In your copy, leave out the pictures; write out all the data exactly.

::: Records for the exercise

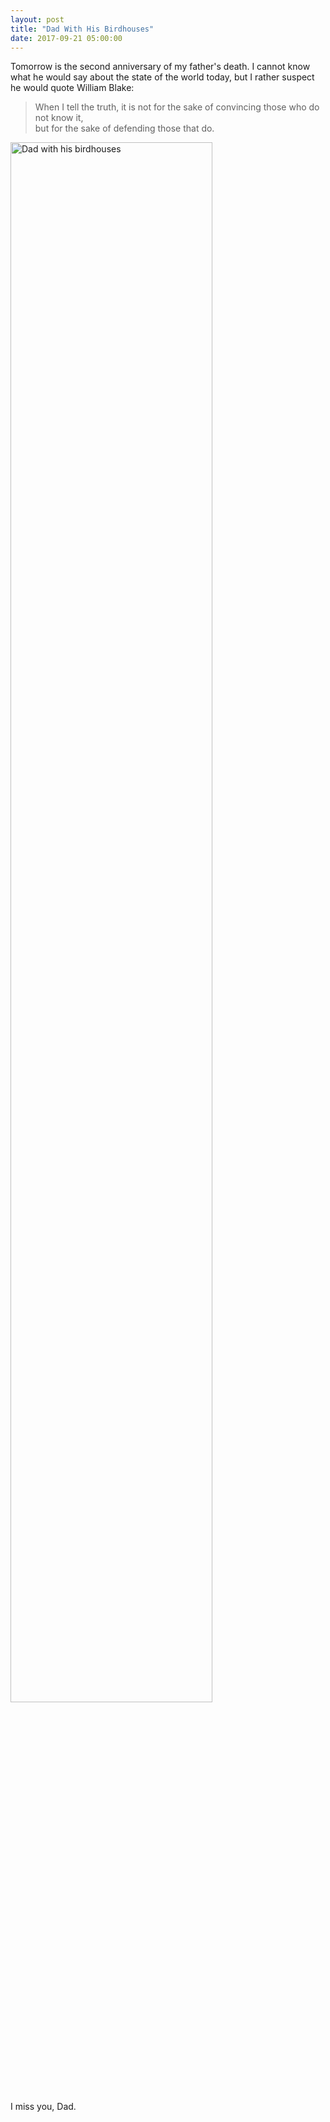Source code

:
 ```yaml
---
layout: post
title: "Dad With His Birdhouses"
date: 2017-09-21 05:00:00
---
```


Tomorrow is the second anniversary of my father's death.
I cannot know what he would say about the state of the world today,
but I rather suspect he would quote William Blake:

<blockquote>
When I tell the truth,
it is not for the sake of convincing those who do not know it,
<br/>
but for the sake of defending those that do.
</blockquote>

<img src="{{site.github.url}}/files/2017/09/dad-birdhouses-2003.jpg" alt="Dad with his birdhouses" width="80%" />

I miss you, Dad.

::::::

Solution for this problem:
Source code

:
 ```yaml
---
layout: post
title: "Dad With His Birdhouses"
date: 2017-09-21 05:00:00
---
```


Tomorrow is the second anniversary of my father's death.
I cannot know what he would say about the state of the world today,
but I rather suspect he would quote William Blake:

<blockquote>
When I tell the truth,
it is not for the sake of convincing those who do not know it,
<br/>
but for the sake of defending those that do.
</blockquote>

<img src="{{site.github.url}}/files/2017/09/dad-birdhouses-2003.jpg" alt="Dad with his birdhouses" width="80%" />

I miss you, Dad.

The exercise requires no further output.